The long-awaited London-Shanghai Stock Connect that links the two markets has been launched today, letting UK and Chinese companies sell shares on each others stock markets in a pioneering scheme.
It marks the first time any foreign company will be able to sell its shares in mainland China, and comes as the nominally communist country steps up market deregulation and seeks to better integrate itself into global finance.
Four years in the making, and later than many expected, the Stock Connect is ready in time to become the centrepiece of todays UK-China Economic and Financial Dialogue (EFD).

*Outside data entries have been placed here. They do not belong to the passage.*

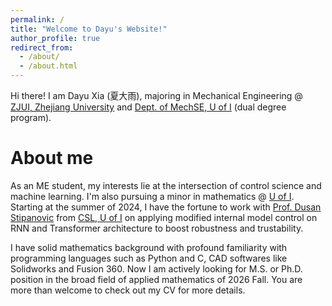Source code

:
 ```yaml
---
permalink: /
title: "Welcome to Dayu's Website!"
author_profile: true
redirect_from: 
  - /about/
  - /about.html
---
```


Hi there! I am Dayu Xia (夏大雨), majoring in Mechanical Engineering @ [ZJUI, Zhejiang University](https://zjui.intl.zju.edu.cn/en) and [Dept. of MechSE, U of I](https://mechse.illinois.edu/) (dual degree program).

About me
======
As an ME student, my interests lie at the intersection of control science and machine learning. I'm also pursuing a minor in mathematics @ [U of I](https://illinois.edu/). Starting at the summer of 2024, I have the fortune to work with [Prof. Dusan Stipanovic](https://ise.illinois.edu/directory/profile/dusan) from [CSL, U of I](https://csl.illinois.edu/) on applying modified internal model control on RNN and Transformer architecture to boost robustness and trustability.

I have solid mathematics background with profound familiarity with programming languages such as Python and C, CAD softwares like Solidworks and Fusion 360. Now I am actively looking for M.S. or Ph.D. position in the broad field of applied mathematics of 2026 Fall. You are more than welcome to check out my CV for more details.
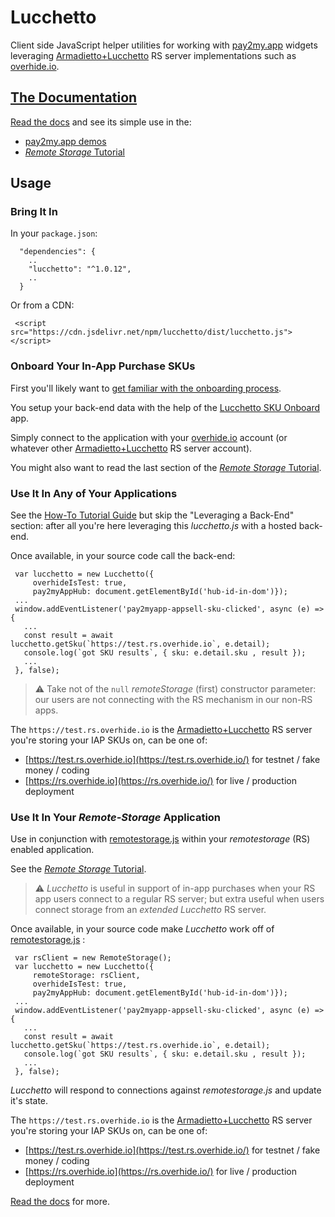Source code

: # Lucchetto

Client side JavaScript helper utilities for working with [pay2my.app](https://pay2my.app) widgets leveraging [Armadietto+Lucchetto](https://github.com/overhide/armadietto/tree/master/lucchetto) RS server implementations such as [overhide.io](https://overhide.io#baas).



## [The Documentation](https://overhide.github.io/lucchetto/docs/lucchetto.js-rendered-docs/index.html)

[Read the docs](https://overhide.github.io/lucchetto/docs/lucchetto.js-rendered-docs/index.html) and see its simple use in the:

- [pay2my.app demos](https://www.npmjs.com/package/pay2my.app/v/latest#demos)
- [*Remote Storage* Tutorial](https://github.com/overhide/remotestorage-tutorial) 



## Usage

### Bring It In

In your `package.json`:

```
  "dependencies": {
    ..
    "lucchetto": "^1.0.12",
    ..
  }
```



Or from a CDN:

```
 <script src="https://cdn.jsdelivr.net/npm/lucchetto/dist/lucchetto.js"></script>
```



### Onboard Your In-App Purchase SKUs

First you'll likely want to [get familiar with the onboarding process](https://github.com/overhide/armadietto/tree/master/lucchetto#onboard-to-us-dollars-ledger--as-the-dev-receiving-).

You setup your back-end data with the help of the [Lucchetto SKU Onboard](https://overhide.github.io/armadietto/lucchetto/onboard.html#) app.

Simply connect to the application with your [overhide.io](https://overhide.io#baas) account (or whatever other [Armadietto+Lucchetto](https://github.com/overhide/armadietto/tree/master/lucchetto) RS server account).

You might also want to read the last section of the [*Remote Storage* Tutorial](https://github.com/overhide/remotestorage-tutorial).



### Use It In Any of Your Applications

See the [How-To Tutorial Guide](https://github.com/overhide/pay2my.app/blob/master/howto/intro/README.md) but skip the "Leveraging a Back-End" section:  after all you're here leveraging this *lucchetto.js* with a hosted back-end.

Once available, in your source code call the back-end:

``` 
 var lucchetto = new Lucchetto({
     overhideIsTest: true, 
     pay2myAppHub: document.getElementById('hub-id-in-dom')});
 ...
 window.addEventListener('pay2myapp-appsell-sku-clicked', async (e) => { 
   ...
   const result = await lucchetto.getSku(`https://test.rs.overhide.io`, e.detail);
   console.log(`got SKU results`, { sku: e.detail.sku , result });
   ...
 }, false);
```



> ⚠ Take not of the `null` *remoteStorage* (first) constructor parameter: our users are not connecting with the RS mechanism in our non-RS apps.



The `https://test.rs.overhide.io` is the [Armadietto+Lucchetto](https://github.com/overhide/armadietto/tree/master/lucchetto) RS server you're storing your IAP SKUs on, can be one of:

-  [https://test.rs.overhide.io](https://test.rs.overhide.io/) for testnet / fake money / coding
-  [https://rs.overhide.io](https://rs.overhide.io/) for live / production deployment



### Use It In Your *Remote-Storage* Application

Use in conjunction with [remotestorage.js](https://github.com/remotestorage/remotestorage.js) within your *remotestorage* (RS) enabled application.

See the [*Remote Storage* Tutorial](https://github.com/overhide/remotestorage-tutorial).

> ⚠ *Lucchetto* is useful in support of in-app purchases when your RS app users connect to a regular RS server; but extra useful when users connect storage from an *extended* *Lucchetto* RS server.



Once available, in your source code make *Lucchetto* work off of  [remotestorage.js](https://github.com/remotestorage/remotestorage.js) :

``` 
 var rsClient = new RemoteStorage();
 var lucchetto = new Lucchetto({
     remoteStorage: rsClient,
     overhideIsTest: true, 
     pay2myAppHub: document.getElementById('hub-id-in-dom')});
 ...
 window.addEventListener('pay2myapp-appsell-sku-clicked', async (e) => { 
   ...
   const result = await lucchetto.getSku(`https://test.rs.overhide.io`, e.detail);
   console.log(`got SKU results`, { sku: e.detail.sku , result });
   ...
 }, false);
```



*Lucchetto* will respond to connections against *remotestorage.js* and update it's state.  



The `https://test.rs.overhide.io` is the [Armadietto+Lucchetto](https://github.com/overhide/armadietto/tree/master/lucchetto) RS server you're storing your IAP SKUs on, can be one of:

-  [https://test.rs.overhide.io](https://test.rs.overhide.io/) for testnet / fake money / coding
-  [https://rs.overhide.io](https://rs.overhide.io/) for live / production deployment



[Read the docs](https://overhide.github.io/lucchetto/docs/lucchetto.js-rendered-docs/index.html) for more.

Chancellor Philip Hammond will host Chinese vice premier Hu Chunhua and a Chinese delegation in London to discuss economic ties between the countries.
The Stock Connect allows Shanghai-listed firms to raise new funds in London while British companies are limited to selling existing shares, meaning they cannot raise money in the Chinese financial centre.
The Treasury said over 260 of the firms listed in Shanghai are potentially eligible for a second listing in London. Meanwhile UK-listed companies have the opportunity to access deep pools of capital in China.
Unlike the existing Hong Kong-Shanghai Stock Connect, which lets investors directly buy stocks on the two markets, the London scheme will only let foreign buyers hold stocks indirectly through instruments called depository receipts (DRs).
Investors will from today have the chance to buy 75m global DRs in Chinese brokerage Huatai Securities at $20.50 each. It is the first Chinese group to list in London as part of the connection.
Launching the Stock Connect at the London Stock Exchange (LSE), Chancellor Philip will say: “Todays launch is a strong vote of confidence in the UK market.”
“Stock Connect is a ground-breaking initiative, which will deepen our global connectivity as we look outwards to new opportunities in Asia,” he will say.